■ **Records from a collection**:
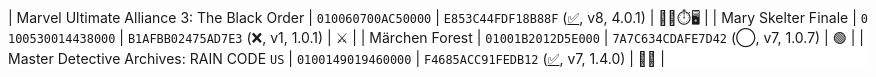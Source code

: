 | Marvel Ultimate Alliance 3: The Black Order | `010060700AC50000` | `E853C44FDF18B88F` ([✅](SaltySD/plugins/FPSLocker/patches/010060700AC50000/E853C44FDF18B88F.yaml), v8, 4.0.1) | 🔐📏⏱️🖥️ |
| Mary Skelter Finale | `0100530014438000` | `B1AFBB02475AD7E3` (❌, v1, 1.0.1) | ⚔️ |
| Märchen Forest | `01001B2012D5E000` | `7A7C634CDAFE7D42` (◯, v7, 1.0.7) | 🟢 |
| Master Detective Archives: RAIN CODE `US` | `0100149019460000` | `F4685ACC91FEDB12` ([✅](SaltySD/plugins/FPSLocker/patches/01004800197F0000/F4685ACC91FEDB12.yaml), v7, 1.4.0) | 🔐🔧 |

■ **Work to be completed**: What you output should match the records line for line, minus the pictures.

■ **Answer space**:
Source code

: | Marvel Ultimate Alliance 3: The Black Order | `010060700AC50000` | `E853C44FDF18B88F` ([✅](SaltySD/plugins/FPSLocker/patches/010060700AC50000/E853C44FDF18B88F.yaml), v8, 4.0.1) | 🔐📏⏱️🖥️ |
| Mary Skelter Finale | `0100530014438000` | `B1AFBB02475AD7E3` (❌, v1, 1.0.1) | ⚔️ |
| Märchen Forest | `01001B2012D5E000` | `7A7C634CDAFE7D42` (◯, v7, 1.0.7) | 🟢 |
| Master Detective Archives: RAIN CODE `US` | `0100149019460000` | `F4685ACC91FEDB12` ([✅](SaltySD/plugins/FPSLocker/patches/01004800197F0000/F4685ACC91FEDB12.yaml), v7, 1.4.0) | 🔐🔧 |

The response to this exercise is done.